We may announce upgraded desktop service at the AGM if the sysadmins have time to implement it by then.
Should srcf.net be on the agenda of the AGM?
Do we need to book anything?
Work out where we are going?
No: Ask the AGM.
Malte noted that the place we went to last year was no particularly good or cheap.
Meeting closed at 11:39
Obtain more sysadmins
Ensure that there are no uncontested positions at the AGM, encourage potential committee people to stand and potential sysadmins to come (in order to discuss this with them over curry afterwards)
Finish the agenda of the AGM this weekend.
Ensure that #srcf is a useful communication channel.
Email Oliver Stannard (os289) informing him that his account has been reinstated and that he should take care who he allows to su from his account in future
Email Matvey Soloviev (ms900) and Frankie Robertson (fr272) informing them that their membership has been terminated and they will be allowed to reapply for membership at the start of the next academic year (subject to the approval of the committee at the time)
Reinstate the account of os289 (as a matter of priority)
Agree on whether Nick Stenning should be a sysadmin and if agreement is reached appoint him as a sysadmin (preferably before the AGM)

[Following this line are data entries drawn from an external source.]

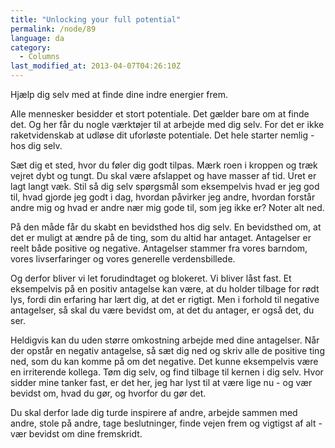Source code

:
 ```yaml
---
title: "Unlocking your full potential"
permalink: /node/89
language: da
category:
  - Columns
last_modified_at: 2013-04-07T04:26:10Z
---
```


Hjælp dig selv med at finde dine indre energier frem.

Alle mennesker besidder et stort potentiale. Det gælder bare om at finde det. Og her får du nogle værktøjer til at arbejde med dig selv. For det er ikke raketvidenskab at udløse dit uforløste potentiale. Det hele starter nemlig - hos dig selv.



Sæt dig et sted, hvor du føler dig godt tilpas. Mærk roen i kroppen og træk vejret dybt og tungt. Du skal være afslappet og have masser af tid. Uret er lagt langt væk. Stil så dig selv spørgsmål som eksempelvis hvad er jeg god til, hvad gjorde jeg godt i dag, hvordan påvirker jeg andre, hvordan forstår andre mig og hvad er andre nær mig gode til, som jeg ikke er? Noter alt ned.



På den måde får du skabt en bevidsthed hos dig selv. En bevidsthed om, at det er muligt at ændre på de ting, som du altid har antaget. Antagelser er reelt både positive og negative. Antagelser stammer fra vores barndom, vores livserfaringer og vores generelle verdensbillede.



Og derfor bliver vi let forudindtaget og blokeret. Vi bliver låst fast. Et eksempelvis på en positiv antagelse kan være, at du holder tilbage for rødt lys, fordi din erfaring har lært dig, at det er rigtigt. Men i forhold til negative antagelser, så skal du være bevidst om, at det du antager, er også det, du ser.



Heldigvis kan du uden større omkostning arbejde med dine antagelser. Når der opstår en negativ antagelse, så sæt dig ned og skriv alle de positive ting ned, som du kan komme på om det negative. Det kunne eksempelvis være en irriterende kollega. Tøm dig selv, og find tilbage til kernen i dig selv. Hvor sidder mine tanker fast, er det her, jeg har lyst til at være lige nu - og vær bevidst om, hvad du gør, og hvorfor du gør det.



Du skal derfor lade dig turde inspirere af andre, arbejde sammen med andre, stole på andre, tage beslutninger, finde vejen frem og vigtigst af alt - vær bevidst om dine fremskridt.
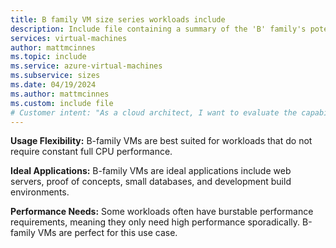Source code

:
 ```yaml
---
title: B family VM size series workloads include
description: Include file containing a summary of the 'B' family's potential workloads.
services: virtual-machines
author: mattmcinnes
ms.topic: include
ms.service: azure-virtual-machines
ms.subservice: sizes
ms.date: 04/19/2024
ms.author: mattmcinnes
ms.custom: include file
# Customer intent: "As a cloud architect, I want to evaluate the capabilities of B-family VMs, so that I can determine their suitability for workloads with variable CPU performance needs."
---
```

**Usage Flexibility:** B-family VMs are best suited for workloads that do not require constant full CPU performance.

**Ideal Applications:** B-family VMs are ideal applications include web servers, proof of concepts, small databases, and development build environments.

**Performance Needs:** Some workloads often have burstable performance requirements, meaning they only need high performance sporadically. B-family VMs are perfect for this use case.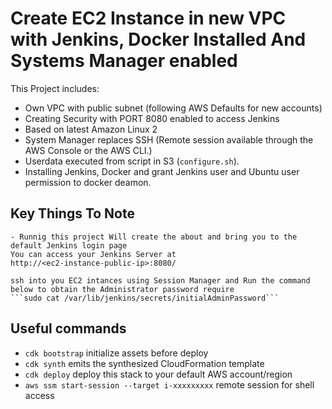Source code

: 
# Create EC2 Instance in new VPC with Jenkins, Docker Installed And Systems Manager enabled

This Project includes:

* Own VPC with public subnet (following AWS Defaults for new accounts)
* Creating Security with PORT 8080 enabled to access Jenkins
* Based on latest Amazon Linux 2
* System Manager replaces SSH (Remote session available through the AWS Console or the AWS CLI.)
* Userdata executed from script in S3 (`configure.sh`).
* Installing Jenkins, Docker and grant Jenkins user and Ubuntu user permission to docker deamon.

## Key Things To Note
    - Runnig this project Will create the about and bring you to the default Jenkins login page
    You can access your Jenkins Server at
    http://<ec2-instance-public-ip>:8080/

    ssh into you EC2 intances using Session Manager and Run the command below to obtain the Administrator password require
    ```sudo cat /var/lib/jenkins/secrets/initialAdminPassword```

## Useful commands

 * `cdk bootstrap`   initialize assets before deploy
 * `cdk synth`       emits the synthesized CloudFormation template
 * `cdk deploy`      deploy this stack to your default AWS account/region
 * `aws ssm start-session --target i-xxxxxxxxx` remote session for shell access
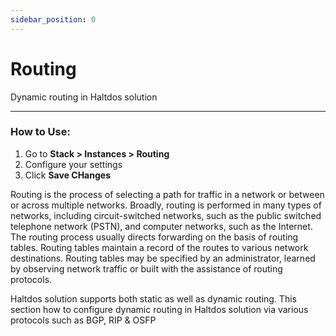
 ```yaml
---
sidebar_position: 0
---
```


# Routing

Dynamic routing in Haltdos solution

---

### **How to Use**:

1. Go to **Stack > Instances  > Routing**
2. Configure your settings
3. Click **Save CHanges**


Routing is the process of selecting a path for traffic in a network or between or across multiple networks. Broadly, routing is performed in many types of networks, including circuit-switched networks, such as the public switched telephone network (PSTN), and computer networks, such as the Internet. The routing process usually directs forwarding on the basis of routing tables. Routing tables maintain a record of the routes to various network destinations. Routing tables may be specified by an administrator, learned by observing network traffic or built with the assistance of routing protocols.

Haltdos solution supports both static as well as dynamic routing. This section how to configure dynamic routing in Haltdos solution via various protocols such as BGP, RIP & OSFP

Please could a basic script to inform users of world readable password files be implemened as a matter of semi-priority as a possible (imperfect) solution preferably before the AGM and a more complicated or complete system to replace it be investigated as time allows.
Inform the committee as to whether failed su attempts are emailed to the sysadmins.
Please could possible solutions to reducing the use of world readable permissions on user files be investigated.
Inform the committee as to whether the CERT have been emailed and what their response (if any) is.